Nile. “I was thirty-four years old, in October 1980, when I began to explore the lands along the Nile. In southern Sudan, I found a tribe of shepherds living in close contact with a herd of cattle, as in prehistoric times. After thirty-two years, their way of life has remained basically the same, including the habit of sprinkling upon themselves the ashes of animals’ dung in order to find protection from insects”.
Ethiopia. “Ethiopia alternates steep highlands to semi-desertic areas where there are 83 ethnic groups. In an isolated plateau, surrounded by the “Islamic sea” of the scorching desert, a Christian culture survived, bequeathed from the first centuries after Christ. In those troubled mountains I could visit rocky churches and monasteries where the faithful still keep on presenting offerings as in the Bible’s time”.
Islam. “The Islamic faith, teaching the devotion to one God, Allah, was founded in the seventh century by Muhammad. Among the basic obligations prescribed by the Koran, there is the pilgrimage to Mecca, where the Kaaba stands. I had the privilege to photograph it thanks to the invitation of a Saudi editor. The Shiite Muslims are concentrated in Iran, whose faith is affected by the religion of ancient Persia”.

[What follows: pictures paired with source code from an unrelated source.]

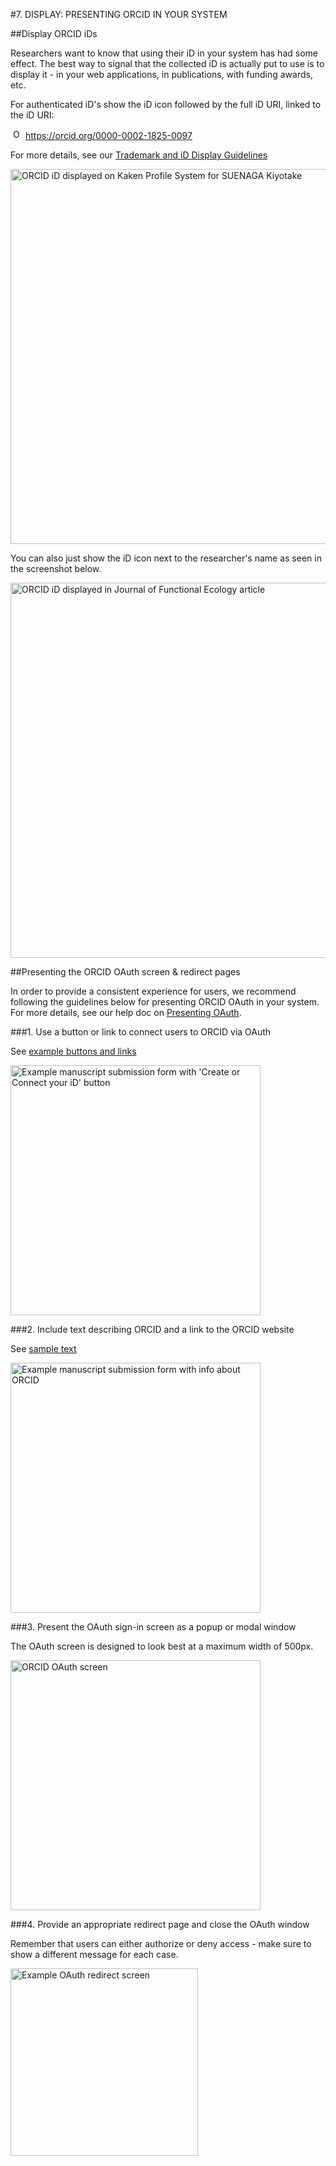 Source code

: #7. DISPLAY: PRESENTING ORCID IN YOUR SYSTEM

##Display ORCID iDs

Researchers want to know that using their iD in your system has had some effect. The best way to signal that the collected iD is actually put to use is to display it - in your web applications, in publications, with funding awards, etc.

For authenticated iD's show the iD icon followed by the full iD URI, linked to the iD URI:

<a href="https://orcid.org/0000-0002-1825-0097"><img alt="ORCID iD" class="icon" src="http://orcid.org/sites/default/files/images/orcid_16x16(1).gif" style="width:16px; height:16px; margin-right:4px; margin-left:4px">https://orcid.org/0000-0002-1825-0097</a>

For more details, see our [Trademark and iD Display Guidelines](https://orcid.org/trademark-and-id-display-guidelines)

<img src="../images/07_1_kaken_profile_system.png" width="600" alt="ORCID iD displayed on Kaken Profile System for SUENAGA Kiyotake" />

You can also just show the iD icon next to the researcher's name as seen in the screenshot below.

<img src="../images/07_1_Orcid_id_journal_functional_ecology.png" width="600" alt="ORCID iD displayed in Journal of Functional Ecology article" />

##Presenting the ORCID OAuth screen & redirect pages

In order to provide a consistent experience for users, we recommend following the guidelines below for presenting ORCID OAuth in your system. For more details, see our help doc on [Presenting OAuth](http://members.orcid.org/api/oauth/presenting-oauth).

###1. Use a button or link to connect users to ORCID via OAuth

See [example buttons and links](http://members.orcid.org/api/oauth/presenting-oauth#use-button)

<img src="../images/07-2_link-id-button.png" width="400" alt="Example manuscript submission form with 'Create or Connect your iD' button" />

###2. Include text describing ORCID and a link to the ORCID website

See [sample text](http://members.orcid.org/api/oauth/presenting-oauth#include-text)

<img src="../images/07-2_orcid-text.png" width="400" alt="Example manuscript submission form with info about ORCID" />

###3. Present the OAuth sign-in screen as a popup or modal window

The OAuth screen is designed to look best at a maximum width of 500px.

<img src="../images/sandbox-oauth.png" width="400" alt="ORCID OAuth screen" />

###4. Provide an appropriate redirect page and close the OAuth window

Remember that users can either authorize or deny access - make sure to show a different message for each case.

<img src="../images/07-2_redirect.png" width="300" alt="Example OAuth redirect screen" />
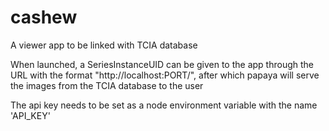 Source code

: # cashew
A viewer app to be linked with TCIA database

When launched, a SeriesInstanceUID can be given to the app through the URL with the format "http://localhost:PORT/<SeriesInstanceUID>", after which papaya will serve the images from the TCIA database to the user

The api key needs to be set as a node environment variable with the name 'API_KEY' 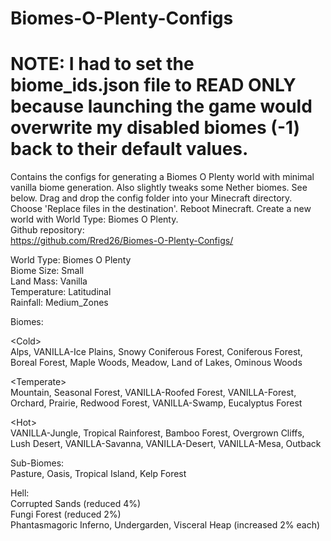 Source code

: # Biomes-O-Plenty-Configs

# NOTE: I had to set the biome_ids.json file to READ ONLY because launching the game would overwrite my disabled biomes (-1) back to their default values.

Contains the configs for generating a Biomes O Plenty world with minimal vanilla biome generation. Also slightly tweaks some Nether biomes. See below. Drag and drop the config folder into your Minecraft directory. Choose 'Replace files in the destination'. Reboot Minecraft. Create a new world with World Type: Biomes O Plenty.  
Github repository:  
https://github.com/Rred26/Biomes-O-Plenty-Configs/  

World Type: Biomes O Plenty  
Biome Size: Small  
Land Mass: Vanilla  
Temperature: Latitudinal  
Rainfall: Medium_Zones  


Biomes: 

\<Cold\>  
Alps, VANILLA-Ice Plains, Snowy Coniferous Forest, Coniferous Forest, Boreal Forest, Maple Woods, Meadow, Land of Lakes, Ominous Woods 

\<Temperate\>  
Mountain, Seasonal Forest, VANILLA-Roofed Forest, VANILLA-Forest, Orchard, Prairie, Redwood Forest, VANILLA-Swamp, Eucalyptus Forest 

\<Hot\>  
VANILLA-Jungle, Tropical Rainforest, Bamboo Forest, Overgrown Cliffs, Lush Desert, VANILLA-Savanna, VANILLA-Desert, VANILLA-Mesa, Outback

Sub-Biomes:  
Pasture, Oasis, Tropical Island, Kelp Forest

Hell:  
Corrupted Sands (reduced 4%)  
Fungi Forest (reduced 2%)  
Phantasmagoric Inferno, Undergarden, Visceral Heap (increased 2% each)
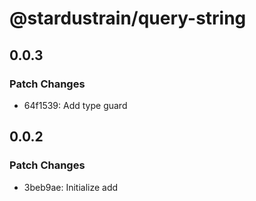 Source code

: # @stardustrain/query-string

## 0.0.3

### Patch Changes

- 64f1539: Add type guard

## 0.0.2

### Patch Changes

- 3beb9ae: Initialize add
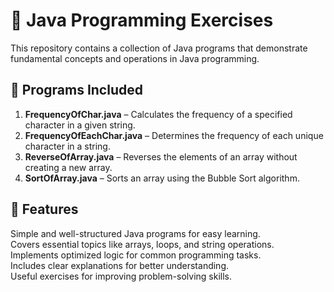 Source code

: # 📌 Java Programming Exercises

This repository contains a collection of Java programs that demonstrate fundamental concepts and operations in Java programming.

## 📂 Programs Included

1. **FrequencyOfChar.java** – Calculates the frequency of a specified character in a given string.
2. **FrequencyOfEachChar.java** – Determines the frequency of each unique character in a string.
3. **ReverseOfArray.java** – Reverses the elements of an array without creating a new array.
4. **SortOfArray.java** – Sorts an array using the Bubble Sort algorithm.

## 🚀 Features

 Simple and well-structured Java programs for easy learning.  
Covers essential topics like arrays, loops, and string operations.  
Implements optimized logic for common programming tasks.  
Includes clear explanations for better understanding.  
Useful exercises for improving problem-solving skills.  


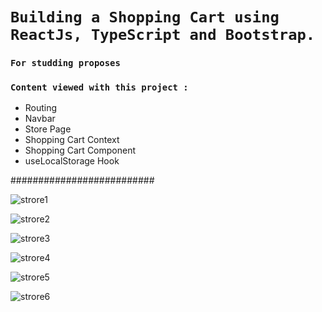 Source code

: # `Building a Shopping Cart using ReactJs, TypeScript and Bootstrap.`

### `For studding proposes`

### `Content viewed with this project :`

- Routing
- Navbar
- Store Page
- Shopping Cart Context
- Shopping Cart Component
- useLocalStorage Hook


########################## 


![strore1](https://user-images.githubusercontent.com/21189063/211126387-c91b07ca-144f-4906-b1ba-dfdbeb9876fa.png)

![strore2](https://user-images.githubusercontent.com/21189063/211126393-50074af7-0bba-4437-94ee-d4220340b6dc.png)

![strore3](https://user-images.githubusercontent.com/21189063/211126400-486acf6f-bfdc-433e-9c4c-cc8d1ac19cb9.png)

![strore4](https://user-images.githubusercontent.com/21189063/211126405-00bb4fcd-6f69-45bb-b405-ee5069e81cf0.png)

![strore5](https://user-images.githubusercontent.com/21189063/211126412-29ca3003-984f-4fef-9b3a-0bad17f06da9.png)

![strore6](https://user-images.githubusercontent.com/21189063/211126420-bafa5ede-b077-48c3-b497-c0f3d57adfe1.png)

Ganges. “The Ganges is born in the Himalayan glaciers and flows into the plains of India up to the Bay of Bengal. Its waters, linked to the cult of Shiva, washes away the sins of those who dip themselves in and helps them be reborn in the sky. The river water also frees from the sufferings of reincarnation those who spread their own ashes in it. I visited various holy sites, including many of them lining its shores, constantly crowded by pilgrims”.
Tibet. “My first trips to Tibet dates back to the end of the 80’s. Tibetans are devoted to Buddhism, revisited upon a strong sense of their own. Western people are turning more and more to tibetan Buddhism for the gentle optimism that characterizes it. The equality among human beings is also recognized taking in consideration even the extreme environmental conditions of Tibet”.
Andes. “Before the discovery of Christopher Columbus, in the Andean plateau an original civilization had developed. The Andean people were largely converted to Christianity, but they managed to mix into the new religion the elements of their traditional beliefs. The appearance of Jesus on a peak in the Peruvian Andes is the reason for the pilgrimage of Qoyllur Erect, which I witnessed in 2004”.
May 30th to November 8th, 2015
Reggia di Monza – Villa Reale Serrone
Viale Brianza, 2
Tuesday to Sunday, 10 am – 7 pm
Friday: 10 am – 10 pm
Closed on Monday
Tickets: € 10 (€8 reduced)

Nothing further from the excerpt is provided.